ECLI:NL:CRVB:2007:AZ7058
Centrale Raad van Beroep
- Hoger beroep
- B.J. van der Net
- Rechtspraak.nl
Afwijzing aanvraag WW-uitkering wegens gebrek aan gezagsverhouding tussen imam en moskeebestuur
In deze zaak heeft de Centrale Raad van Beroep op 11 januari 2007 uitspraak gedaan in het hoger beroep van appellant, die een WW-uitkering had aangevraagd na zijn werk als imam. De aanvraag was afgewezen door het Uitvoeringsinstituut werknemersverzekeringen (Uwv) op de grond dat appellant geen werknemer was in de zin van de Werkloosheidswet (WW). De rechtbank Den Haag had eerder de uitspraak van het Uwv bevestigd, waarop appellant in hoger beroep ging.
Appellant had een arbeidsovereenkomst met de Vereniging [naam vereniging] en was sinds 15 oktober 2002 werkloos. De Raad heeft in zijn overwegingen vastgesteld dat er onvoldoende bewijs was voor een gezagsverhouding tussen appellant en het moskeebestuur. De taken die appellant als imam en godsdienstleraar uitvoerde, waren niet onderhevig aan de invloed van het moskeebestuur. De Raad concludeerde dat de invloed van het moskeebestuur op de inhoud van de preken en de werktijden van appellant niet voldoende was om te spreken van een reële gezagsverhouding.

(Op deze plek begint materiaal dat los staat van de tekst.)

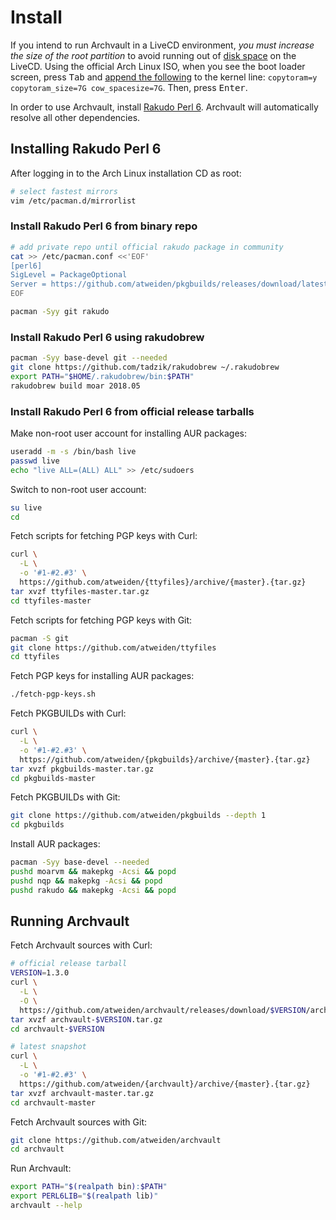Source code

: Install
=======

If you intend to run Archvault in a LiveCD environment, *you must increase
the size of the root partition* to avoid running out of [disk space][disk]
on the LiveCD. Using the official Arch Linux ISO, when you see the boot
loader screen, press <kbd>Tab</kbd> and [append the following][gist] to
the kernel line: `copytoram=y copytoram_size=7G cow_spacesize=7G`. Then,
press <kbd>Enter</kbd>.

In order to use Archvault, install [Rakudo Perl 6][rakudo]. Archvault
will automatically resolve all other dependencies.


Installing Rakudo Perl 6
------------------------

After logging in to the Arch Linux installation CD as root:

```sh
# select fastest mirrors
vim /etc/pacman.d/mirrorlist
```

### Install Rakudo Perl 6 from binary repo

```sh
# add private repo until official rakudo package in community
cat >> /etc/pacman.conf <<'EOF'
[perl6]
SigLevel = PackageOptional
Server = https://github.com/atweiden/pkgbuilds/releases/download/latest
EOF

pacman -Syy git rakudo
```

### Install Rakudo Perl 6 using rakudobrew

```sh
pacman -Syy base-devel git --needed
git clone https://github.com/tadzik/rakudobrew ~/.rakudobrew
export PATH="$HOME/.rakudobrew/bin:$PATH"
rakudobrew build moar 2018.05
```

### Install Rakudo Perl 6 from official release tarballs

Make non-root user account for installing AUR packages:

```sh
useradd -m -s /bin/bash live
passwd live
echo "live ALL=(ALL) ALL" >> /etc/sudoers
```

Switch to non-root user account:

```sh
su live
cd
```

Fetch scripts for fetching PGP keys with Curl:

```sh
curl \
  -L \
  -o '#1-#2.#3' \
  https://github.com/atweiden/{ttyfiles}/archive/{master}.{tar.gz}
tar xvzf ttyfiles-master.tar.gz
cd ttyfiles-master
```

Fetch scripts for fetching PGP keys with Git:

```sh
pacman -S git
git clone https://github.com/atweiden/ttyfiles
cd ttyfiles
```

Fetch PGP keys for installing AUR packages:

```sh
./fetch-pgp-keys.sh
```

Fetch PKGBUILDs with Curl:

```sh
curl \
  -L \
  -o '#1-#2.#3' \
  https://github.com/atweiden/{pkgbuilds}/archive/{master}.{tar.gz}
tar xvzf pkgbuilds-master.tar.gz
cd pkgbuilds-master
```

Fetch PKGBUILDs with Git:

```sh
git clone https://github.com/atweiden/pkgbuilds --depth 1
cd pkgbuilds
```

Install AUR packages:

```sh
pacman -Syy base-devel --needed
pushd moarvm && makepkg -Acsi && popd
pushd nqp && makepkg -Acsi && popd
pushd rakudo && makepkg -Acsi && popd
```


Running Archvault
-----------------

Fetch Archvault sources with Curl:

```sh
# official release tarball
VERSION=1.3.0
curl \
  -L \
  -O \
  https://github.com/atweiden/archvault/releases/download/$VERSION/archvault-$VERSION.tar.gz
tar xvzf archvault-$VERSION.tar.gz
cd archvault-$VERSION

# latest snapshot
curl \
  -L \
  -o '#1-#2.#3' \
  https://github.com/atweiden/{archvault}/archive/{master}.{tar.gz}
tar xvzf archvault-master.tar.gz
cd archvault-master
```

Fetch Archvault sources with Git:

```sh
git clone https://github.com/atweiden/archvault
cd archvault
```

Run Archvault:

```sh
export PATH="$(realpath bin):$PATH"
export PERL6LIB="$(realpath lib)"
archvault --help
```


[disk]: https://bbs.archlinux.org/viewtopic.php?id=210389
[gist]: https://gist.github.com/satreix/c01fd1cb5168e539404b
[rakudo]: https://github.com/rakudo/rakudo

De Raad heeft de argumenten van appellant, dat de arbeidsovereenkomst en de taken die hij uitvoerde duidden op een gezagsverhouding, niet kunnen volgen. De Raad benadrukte dat, hoewel appellant organisatorisch niet geheel vrij was, er geen bewijs was dat het moskeebestuur inhoudelijk zeggenschap had over de uitvoering van zijn taken. De uitspraak van de rechtbank werd bevestigd, en het hoger beroep van appellant werd afgewezen.
De uitspraak is gedaan door B.J. van der Net, in tegenwoordigheid van D. Olthof als griffier, en werd openbaar uitgesproken op dezelfde datum.